Reviewed by Ilhem
STORY: Bridges and Angels
BOOK: Lost and Found
AUTHORS: MF Kays
EDITOR: Kris Jacen
PUBLISHER: Featherweight Press
BLURB: Some statistics say that 40% of all homeless teens are GLBT. They’re on the streets after their families have thrown them away, told them that they don’t matter, that they’re not normal. Well, guess what? Those families are wrong. This collection of stories by ten talented authors spans the spectrum (historical, paranormal, transgender, cutter, gay) to show that – it’s okay, there are people out there that care, and these teens are perfect just the way they are.
“Bridges and Angels” opens the anthology “Lost and Found”: two words that cover many realities and this is the story of one of them. Gipson’s story.
Gipson is 18 years old and he’s learning. He’s learning to survive on the streets, to find temporary warmth and shelter, to run and to hide, to be wary and scared.
Soon I fear, he will learn to turn tricks. Survival has its cost, right?
Wariness again, the comfort of a fire camp under a bridge and a plunge back in time, a trembling, tender, cute and exciting first time that ends up abruptly in pain, terror and losses.
Back under the bridge, Gipson’s story follows its course…
I‘m not a huge fan of the angel plot device, but with a broken story line that gives punch to the narrative, an on the whole well developed plot and details that ring true, Bridges and Angels is a story – but not a romance -that hit right in the target and to which I related. You’ll have to bear the echo, I’m afraid!
There is a whole range of reactions to homosexuality, bisexuality and transgender.
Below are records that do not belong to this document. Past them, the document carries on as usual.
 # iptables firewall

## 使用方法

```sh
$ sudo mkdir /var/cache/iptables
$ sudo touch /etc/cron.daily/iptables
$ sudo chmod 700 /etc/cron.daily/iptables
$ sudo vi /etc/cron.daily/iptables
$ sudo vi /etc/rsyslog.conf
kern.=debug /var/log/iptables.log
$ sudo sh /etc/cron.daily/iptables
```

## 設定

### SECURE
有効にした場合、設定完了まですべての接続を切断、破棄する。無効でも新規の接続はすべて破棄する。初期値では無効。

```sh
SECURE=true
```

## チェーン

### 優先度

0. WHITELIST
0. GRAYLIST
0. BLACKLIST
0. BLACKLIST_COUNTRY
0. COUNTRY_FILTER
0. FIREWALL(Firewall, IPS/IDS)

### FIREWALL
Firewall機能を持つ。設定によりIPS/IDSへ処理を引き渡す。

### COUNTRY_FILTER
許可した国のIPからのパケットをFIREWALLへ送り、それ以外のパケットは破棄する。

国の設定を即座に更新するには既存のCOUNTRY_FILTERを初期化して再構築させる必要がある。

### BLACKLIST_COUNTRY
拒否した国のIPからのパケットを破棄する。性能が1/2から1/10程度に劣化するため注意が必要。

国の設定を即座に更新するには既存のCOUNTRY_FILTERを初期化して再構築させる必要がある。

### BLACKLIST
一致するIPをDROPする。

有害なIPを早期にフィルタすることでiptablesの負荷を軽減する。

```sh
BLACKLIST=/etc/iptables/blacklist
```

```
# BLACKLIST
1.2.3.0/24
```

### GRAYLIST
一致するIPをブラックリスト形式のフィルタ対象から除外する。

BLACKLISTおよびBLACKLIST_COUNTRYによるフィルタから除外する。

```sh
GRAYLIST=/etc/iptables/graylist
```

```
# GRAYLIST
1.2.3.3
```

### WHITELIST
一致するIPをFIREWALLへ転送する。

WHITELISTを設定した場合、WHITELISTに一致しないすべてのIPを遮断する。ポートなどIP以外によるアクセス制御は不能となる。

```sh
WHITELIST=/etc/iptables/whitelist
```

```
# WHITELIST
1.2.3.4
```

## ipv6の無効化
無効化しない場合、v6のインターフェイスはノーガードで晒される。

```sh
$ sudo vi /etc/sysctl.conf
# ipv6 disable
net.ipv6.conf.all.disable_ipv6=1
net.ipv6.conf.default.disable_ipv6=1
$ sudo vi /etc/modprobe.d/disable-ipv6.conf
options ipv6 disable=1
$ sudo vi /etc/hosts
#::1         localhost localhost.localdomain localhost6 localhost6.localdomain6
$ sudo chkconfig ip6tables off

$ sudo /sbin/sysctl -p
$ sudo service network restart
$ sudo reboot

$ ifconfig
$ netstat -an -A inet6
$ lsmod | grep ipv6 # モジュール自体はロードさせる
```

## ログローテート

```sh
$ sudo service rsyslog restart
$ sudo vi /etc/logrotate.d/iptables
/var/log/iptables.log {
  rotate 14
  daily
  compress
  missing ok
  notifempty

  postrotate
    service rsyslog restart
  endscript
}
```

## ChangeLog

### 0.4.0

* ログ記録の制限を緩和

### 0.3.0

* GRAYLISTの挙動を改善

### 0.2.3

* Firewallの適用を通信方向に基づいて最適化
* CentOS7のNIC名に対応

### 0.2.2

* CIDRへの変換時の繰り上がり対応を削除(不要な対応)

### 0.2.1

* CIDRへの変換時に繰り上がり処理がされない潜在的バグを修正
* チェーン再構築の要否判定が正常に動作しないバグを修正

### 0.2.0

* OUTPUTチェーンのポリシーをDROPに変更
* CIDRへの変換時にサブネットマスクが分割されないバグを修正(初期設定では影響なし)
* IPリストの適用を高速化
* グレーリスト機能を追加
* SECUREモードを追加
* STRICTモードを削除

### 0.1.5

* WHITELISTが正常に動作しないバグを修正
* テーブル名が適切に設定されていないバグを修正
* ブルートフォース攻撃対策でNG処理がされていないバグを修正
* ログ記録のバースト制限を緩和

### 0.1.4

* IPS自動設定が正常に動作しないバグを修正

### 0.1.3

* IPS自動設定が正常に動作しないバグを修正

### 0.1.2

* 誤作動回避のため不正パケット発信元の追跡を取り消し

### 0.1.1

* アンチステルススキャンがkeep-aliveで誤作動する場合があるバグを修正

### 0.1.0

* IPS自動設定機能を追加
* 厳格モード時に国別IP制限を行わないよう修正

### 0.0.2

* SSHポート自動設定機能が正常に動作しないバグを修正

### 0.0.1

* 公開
What struck me at the beginning is how vital it is to preserve familial bonds, how important education, information, sometimes mediation are in matter of prevention.
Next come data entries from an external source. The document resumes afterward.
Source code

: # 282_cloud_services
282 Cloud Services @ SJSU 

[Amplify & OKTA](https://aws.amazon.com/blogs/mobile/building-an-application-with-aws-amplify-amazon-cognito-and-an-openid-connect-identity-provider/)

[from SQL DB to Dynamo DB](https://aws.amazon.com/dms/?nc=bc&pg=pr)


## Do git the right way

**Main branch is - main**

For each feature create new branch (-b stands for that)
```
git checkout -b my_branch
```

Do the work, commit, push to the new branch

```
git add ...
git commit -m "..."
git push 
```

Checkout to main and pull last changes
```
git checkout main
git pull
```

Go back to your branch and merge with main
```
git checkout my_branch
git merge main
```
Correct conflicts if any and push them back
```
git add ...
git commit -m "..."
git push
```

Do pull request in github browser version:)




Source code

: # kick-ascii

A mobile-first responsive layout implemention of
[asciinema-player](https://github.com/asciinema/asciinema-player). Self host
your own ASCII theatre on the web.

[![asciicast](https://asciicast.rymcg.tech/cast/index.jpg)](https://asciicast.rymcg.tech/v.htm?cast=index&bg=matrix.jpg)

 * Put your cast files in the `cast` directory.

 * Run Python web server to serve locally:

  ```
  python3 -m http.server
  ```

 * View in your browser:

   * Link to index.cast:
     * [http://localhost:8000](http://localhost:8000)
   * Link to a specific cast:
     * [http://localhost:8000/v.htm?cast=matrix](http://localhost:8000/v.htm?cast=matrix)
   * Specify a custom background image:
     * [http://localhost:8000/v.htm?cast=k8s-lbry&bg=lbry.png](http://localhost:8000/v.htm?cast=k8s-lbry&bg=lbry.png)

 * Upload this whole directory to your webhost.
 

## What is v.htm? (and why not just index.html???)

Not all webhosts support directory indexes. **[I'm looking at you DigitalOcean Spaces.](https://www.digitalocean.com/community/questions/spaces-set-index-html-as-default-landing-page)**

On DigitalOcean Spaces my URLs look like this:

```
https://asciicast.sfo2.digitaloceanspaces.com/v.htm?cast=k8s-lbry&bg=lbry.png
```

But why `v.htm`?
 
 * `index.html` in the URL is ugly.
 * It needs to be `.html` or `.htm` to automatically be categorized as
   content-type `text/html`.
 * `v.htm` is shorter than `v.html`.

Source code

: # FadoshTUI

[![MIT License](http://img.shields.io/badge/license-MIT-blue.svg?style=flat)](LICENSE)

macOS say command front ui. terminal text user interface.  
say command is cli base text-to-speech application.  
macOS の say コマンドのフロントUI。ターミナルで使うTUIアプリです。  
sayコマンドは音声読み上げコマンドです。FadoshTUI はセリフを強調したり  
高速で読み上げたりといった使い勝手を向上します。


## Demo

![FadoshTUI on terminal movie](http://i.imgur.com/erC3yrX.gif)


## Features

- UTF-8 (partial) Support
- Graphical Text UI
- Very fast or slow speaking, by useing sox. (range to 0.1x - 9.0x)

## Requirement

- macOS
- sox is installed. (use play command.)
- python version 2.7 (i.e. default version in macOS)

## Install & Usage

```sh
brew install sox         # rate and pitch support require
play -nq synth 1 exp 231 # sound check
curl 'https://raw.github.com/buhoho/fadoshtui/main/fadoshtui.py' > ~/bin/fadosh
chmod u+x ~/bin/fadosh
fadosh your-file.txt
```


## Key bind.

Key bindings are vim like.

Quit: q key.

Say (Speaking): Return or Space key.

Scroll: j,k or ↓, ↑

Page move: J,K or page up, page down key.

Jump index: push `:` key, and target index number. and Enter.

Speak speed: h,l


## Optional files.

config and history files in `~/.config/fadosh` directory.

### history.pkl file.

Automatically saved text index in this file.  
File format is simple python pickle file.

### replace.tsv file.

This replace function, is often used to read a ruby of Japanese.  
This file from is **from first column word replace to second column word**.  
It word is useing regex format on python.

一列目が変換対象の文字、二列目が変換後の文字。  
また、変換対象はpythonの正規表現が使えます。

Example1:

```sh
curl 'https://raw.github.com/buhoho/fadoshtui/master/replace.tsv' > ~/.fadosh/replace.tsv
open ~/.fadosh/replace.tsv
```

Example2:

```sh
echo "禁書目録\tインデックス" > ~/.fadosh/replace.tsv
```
Still, at the extreme of the spectrum, there is Gipson’s father who lives parenthood as a creditor in a transaction that he can rightfully end as long as he feels that the debt is not being paid, who can take everything back and kick the child he pampered out. Purely and simply erased.
As much as I’m rejoicing that the educational and informational work pays off, that the world is changing and that more and more people will accept what should in a perfect world simply be, there are still and there probably always will be LGBT kids living on the streets, on the fringe of the world.
A young one on the street is in danger and it is an emergency.
Kids should know that they didn’t do anything wrong, that the shame is not theirs to feel, that it’s okay to ask for help, even if it means to tell why they’ve been kicked out and they should know where they can ask for it.
The longer they live in survival mode, the farther they will be gone, the longer and the more uncertain the road back will be, once they are found. If they are found.
It is intolerable but sadly still unavoidable to rely on what some will call Providence and others hazard, so that they have access to organisations that will help them.
Yet, they are crossing paths with people who see them, if only for a moment, who are willing to hold a hand, give warmth, food, but can only offer a brief reprieve.
Yet, there are shelters. Overcrowded, without any place left to give and sometimes no safety to offer.
Education, information campains, mediation, shelters and social work are a whole in which many organisations play their part but a strong network needs willing hands and money to fuel the machine. Also, open eyes willing to give an address or a phone number or even to make a phone call are needed to build bridges that will bring homeless kids toward places and people who will offer rest and help and give them a chance to grow up safely.
“You’re weary and been travelling for a long time. Just rest up and the morning will be a better day”
“All royalties from this anthology are being donated to Lost-n-Found Youth in Atlanta, Georgia.”